Embrittlement is a significant decrease of ductility of a material, which makes the material brittle. Embrittlement is used to describe any phenomena where the environment compromises a stressed material's mechanical performance, such as temperature or environmental composition. This is oftentimes undesirable as brittle fracture occurs quicker and can much more easily propagate than ductile fracture, leading to complete failure of the equipment. Various materials have different mechanisms of embrittlement, therefore it can manifest in a variety of ways, from slow crack growth to a reduction of tensile ductility and toughness.

== Mechanisms ==
Embrittlement is a series complex mechanism that is not completely understood. The mechanisms can be driven by temperature, stresses, grain boundaries, or material composition. However, by studying the embrittlement process, preventative measures can be put in place to mitigate the effects. There are several ways to study the mechanisms. During metal embrittlement (ME), crack-growth rates can be measured. Computer simulations can also be used to enlighten the mechanisms behind embrittlement. This is helpful for understanding hydrogen embrittlement (HE), as the diffusion of hydrogen through materials can be modeled. The embrittler does not play a role in final fracture; it is mostly responsible for crack propagation. Cracks must first nucleate. Most embrittlement mechanisms can cause fracture transgranularly or intergranularly. For metal embrittlement, only certain combinations of metals, stresses, and temperatures are susceptible. This is contrasted to stress-corrosion cracking where virtually any metal can be susceptible given the correct environment. Yet this mechanism is much slower than that of liquid metal embrittlement (LME), suggesting that it directs a flow of atoms both towards and away from the crack. For neutron embrittlement, the main mechanism is collisions within the material from the fission byproducts.
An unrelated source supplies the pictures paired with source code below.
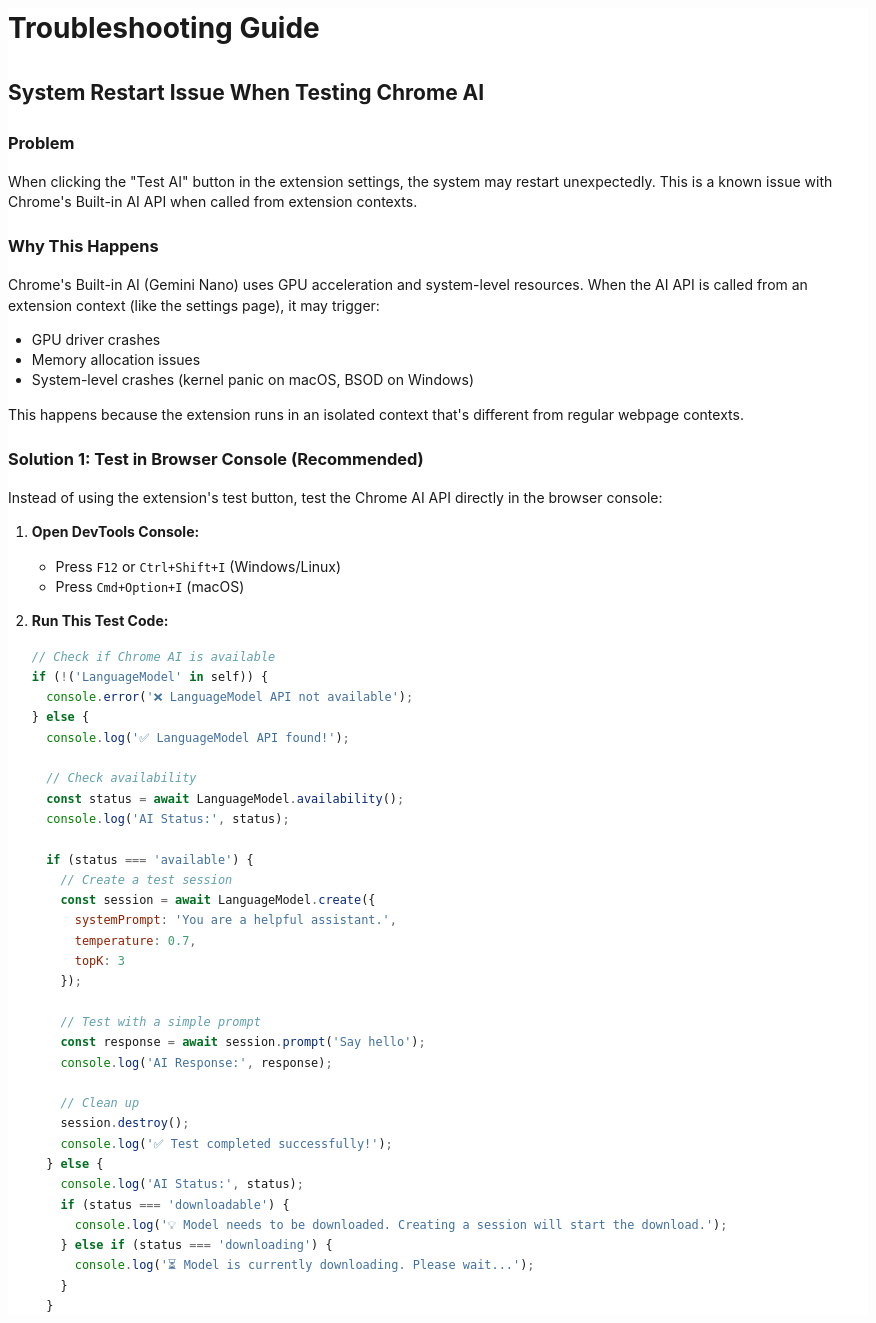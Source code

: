 # Troubleshooting Guide

## System Restart Issue When Testing Chrome AI

### Problem
When clicking the "Test AI" button in the extension settings, the system may restart unexpectedly. This is a known issue with Chrome's Built-in AI API when called from extension contexts.

### Why This Happens
Chrome's Built-in AI (Gemini Nano) uses GPU acceleration and system-level resources. When the AI API is called from an extension context (like the settings page), it may trigger:
- GPU driver crashes
- Memory allocation issues
- System-level crashes (kernel panic on macOS, BSOD on Windows)

This happens because the extension runs in an isolated context that's different from regular webpage contexts.

### Solution 1: Test in Browser Console (Recommended)

Instead of using the extension's test button, test the Chrome AI API directly in the browser console:

1. **Open DevTools Console:**
   - Press `F12` or `Ctrl+Shift+I` (Windows/Linux)
   - Press `Cmd+Option+I` (macOS)

2. **Run This Test Code:**
   ```javascript
   // Check if Chrome AI is available
   if (!('LanguageModel' in self)) {
     console.error('❌ LanguageModel API not available');
   } else {
     console.log('✅ LanguageModel API found!');
     
     // Check availability
     const status = await LanguageModel.availability();
     console.log('AI Status:', status);
     
     if (status === 'available') {
       // Create a test session
       const session = await LanguageModel.create({
         systemPrompt: 'You are a helpful assistant.',
         temperature: 0.7,
         topK: 3
       });
       
       // Test with a simple prompt
       const response = await session.prompt('Say hello');
       console.log('AI Response:', response);
       
       // Clean up
       session.destroy();
       console.log('✅ Test completed successfully!');
     } else {
       console.log('AI Status:', status);
       if (status === 'downloadable') {
         console.log('💡 Model needs to be downloaded. Creating a session will start the download.');
       } else if (status === 'downloading') {
         console.log('⏳ Model is currently downloading. Please wait...');
       }
     }
   ```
== Embrittlement of metals ==
=== Hydrogen embrittlement ===

One of the most well discussed, and detrimental, embrittlement is hydrogen embrittlement in metals. There are multiple ways that hydrogen atoms can diffuse into metals, including from environment or during processing (e.g. electroplating). The exact mechanism that causes hydrogen embrittlement is still not determined, but many theories are proposed and are still undergoing verification. Hydrogen atoms are likely to diffuse to grain boundaries of metals, which becomes a barrier for dislocation motion and builds up stress near the atoms. When the metal is stressed, the stress is concentrated near the grain boundaries due to hydrogen atoms, allowing a crack to nucleate and propagate along the grain boundaries to relieve the built-up stress.

There are many ways to prevent or reduce the impact of hydrogen embrittlement in metals. One of the more conventional ways is to place coatings around the metal, which will act as diffusion barriers that prevents hydrogen from being introduced from the environment into the material. Another way is to add traps or absorbers in the alloy which takes into the hydrogen atom and forms another compound.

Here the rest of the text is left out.